Chromedome45
Veteran Member
I have found out that it is possible to use a standard floppy drive in a PS/2 computer. But one little gotcha is I have not tested this using the card edge type connections in the Model 30 or Model 70. I have tested this in my Model P70 and it works fine. What you have to do is seperate and cut wires #3 = 5volt, #6 = 12v and I used #5 for ground from a floppy cable.Cut the twisted part off at the end of the first connector using a utility knife so you have a short ribbon cable minus the twisted end. I then removed a 3-1/2" floppy drive power cable from an old power supply.
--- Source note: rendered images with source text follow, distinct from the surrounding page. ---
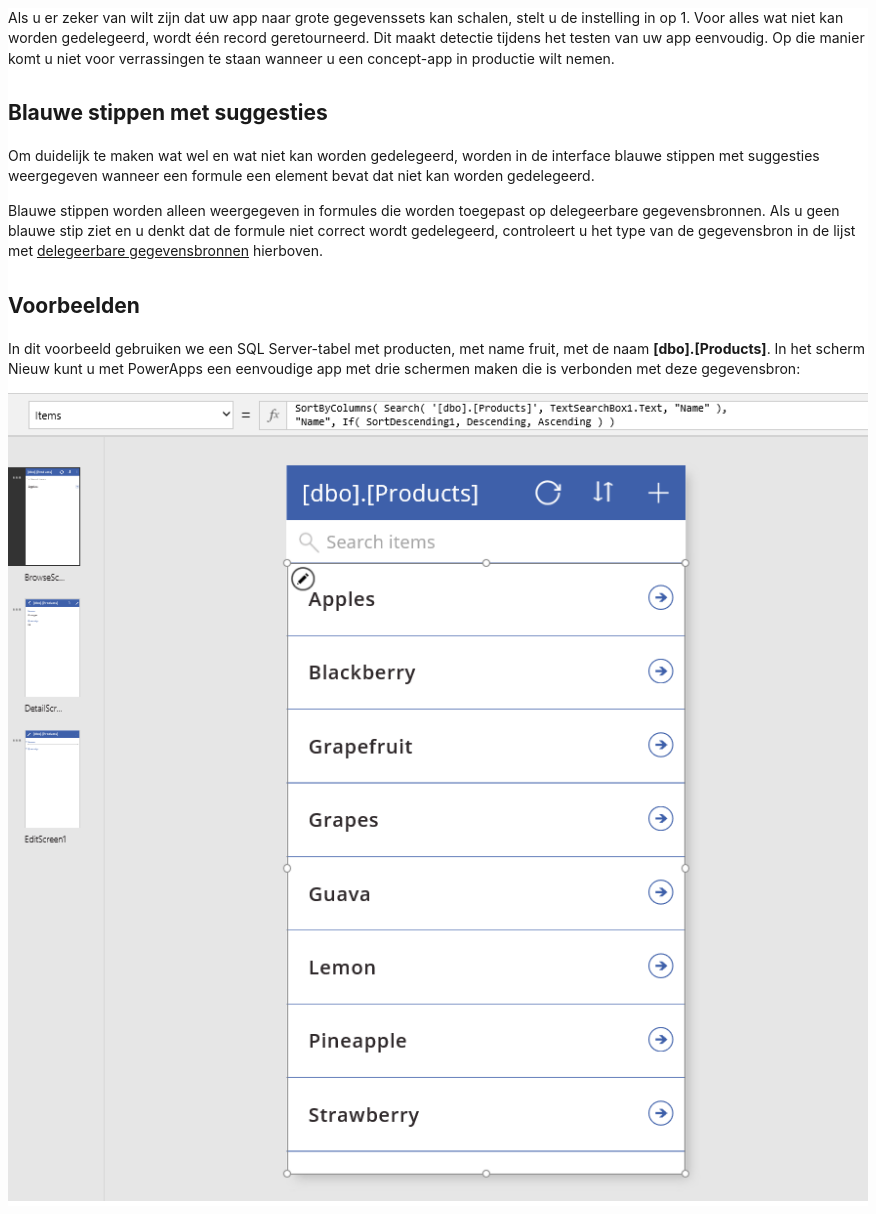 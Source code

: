 Als u er zeker van wilt zijn dat uw app naar grote gegevenssets kan schalen, stelt u de instelling in op 1.  Voor alles wat niet kan worden gedelegeerd, wordt één record geretourneerd. Dit maakt detectie tijdens het testen van uw app eenvoudig.  Op die manier komt u niet voor verrassingen te staan wanneer u een concept-app in productie wilt nemen.

## <a name="blue-dot-suggestions"></a>Blauwe stippen met suggesties
Om duidelijk te maken wat wel en wat niet kan worden gedelegeerd, worden in de interface blauwe stippen met suggesties weergegeven wanneer een formule een element bevat dat niet kan worden gedelegeerd.

Blauwe stippen worden alleen weergegeven in formules die worden toegepast op delegeerbare gegevensbronnen.  Als u geen blauwe stip ziet en u denkt dat de formule niet correct wordt gedelegeerd, controleert u het type van de gegevensbron in de lijst met <a href="#delegable-data-sources">delegeerbare gegevensbronnen</a> hierboven.

## <a name="examples"></a>Voorbeelden
In dit voorbeeld gebruiken we een SQL Server-tabel met producten, met name fruit, met de naam **[dbo].[Products]**.  In het scherm Nieuw kunt u met PowerApps een eenvoudige app met drie schermen maken die is verbonden met deze gegevensbron:

![App met drie schermen](./media/delegation-overview/products-afd.png)
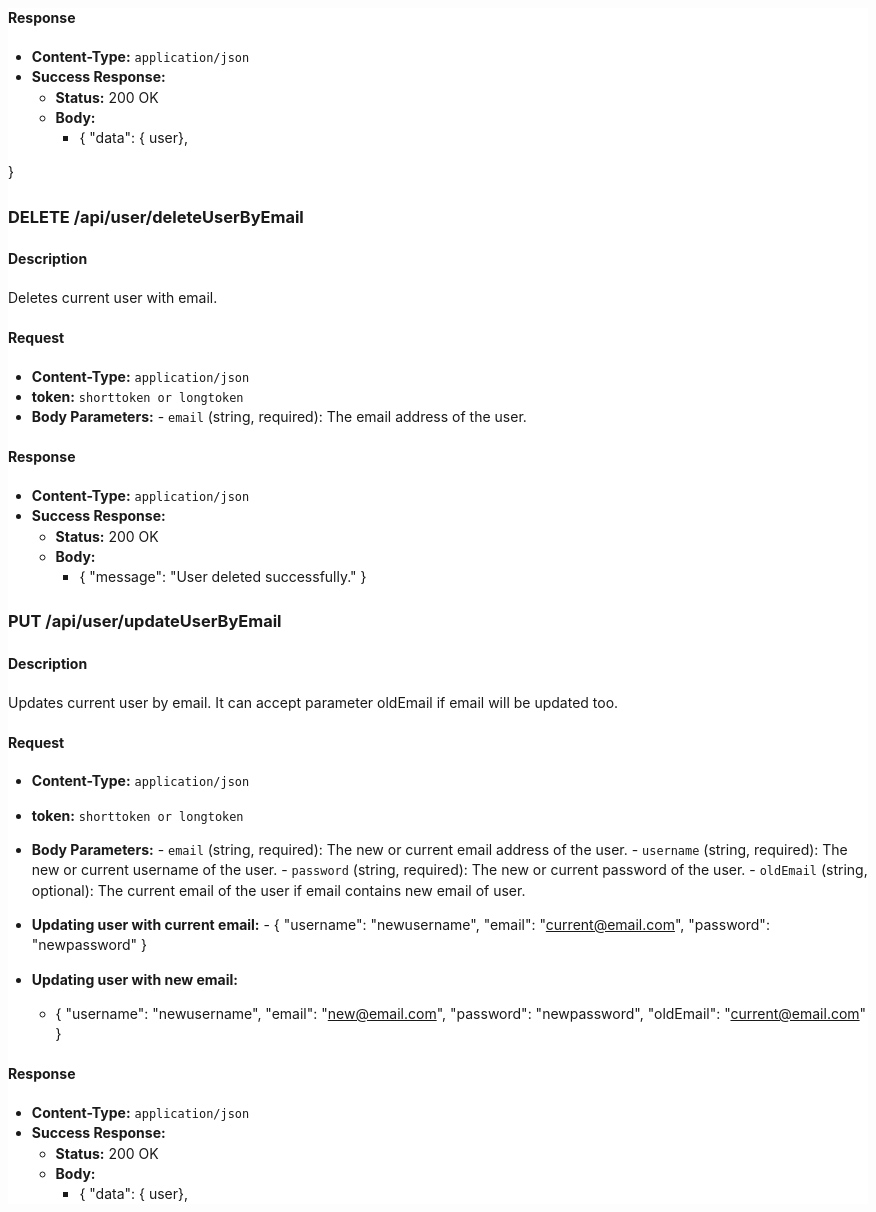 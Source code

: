 #### Response
-   **Content-Type:** `application/json`
-   **Success Response:**
    -   **Status:** 200 OK
    -   **Body:**
	    - {
    "data": {
        user},

}
### **DELETE** /api/user/deleteUserByEmail
#### Description
Deletes current user with email.
#### Request
 -   **Content-Type:** `application/json`
 -   **token:** `shorttoken or longtoken`
 -   **Body Parameters:**
    -   `email` (string, required): The email address of the user.
#### Response
-   **Content-Type:** `application/json`
-   **Success Response:**
    -   **Status:** 200 OK
    -   **Body:**
	    - {
    "message": "User deleted successfully."
}
### **PUT** /api/user/updateUserByEmail
#### Description
Updates current user by email. It can accept parameter oldEmail if email will be updated too.
#### Request
 -   **Content-Type:** `application/json`
 -   **token:** `shorttoken or longtoken`
 -   **Body Parameters:**
    -   `email` (string, required): The new or current email address of the user.
    -   `username` (string, required): The new or current username of the user.
    -   `password` (string, required): The new or current password of the user.
    -   `oldEmail` (string, optional): The current email of the user if email contains new email of user.
  
 -   **Updating user with current email:**
	- {
	"username":  "newusername",
	"email":  "current@email.com",
	"password":  "newpassword"
	}

 - **Updating user with new email:**
	- {
	"username":  "newusername",
	"email":  "new@email.com",
	"password":  "newpassword",
	"oldEmail": "current@email.com"
	}
#### Response
-   **Content-Type:** `application/json`
-   **Success Response:**
    -   **Status:** 200 OK
    -   **Body:**
	    - {
    "data": {
        user},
First strip and tin the 4 wires of the power cabel. Tie the 2 black wires together then solder them together. This is the ground connection. Take a length of heat shrink tubing and place onto the 2 black wire pair. Solder the 2 black wires to pin #5 on the ribbon cable and shrink the tubing around the connection. Next take the Yellow wire and place heat shrink tubing onto the wire and solder to pin #6. and shrink tubing around this connection. This is the +12volt connection. Next take the Red wire and place shrink tubing around it and solder to pin #3 and shrink the tubing around connection this is the +5volt connection. I have tested this with a Teac 235HF, Alps and mitsumi drives without any problems. Disks format and read fine. I hope this may help some people out who have had problems getting a cheap replacement drive for the PS/2's. Minor clarification about shrink tubing. Place 3 pieces of tubing around the 4 power leads. 1 Piece for the two black wires and one around the red and yellow wire. After you have soldered the wire to the ribbon cable slide down shrink tubing and using a heat source shrink over the connection point. Prevents shorts! I hope this clarifies things a bit. Pictures added to see what I'm talking about. I was just looking at the 40 pin edge connector like that used in the model 30 and 70 and it looks to be almost as easy as this!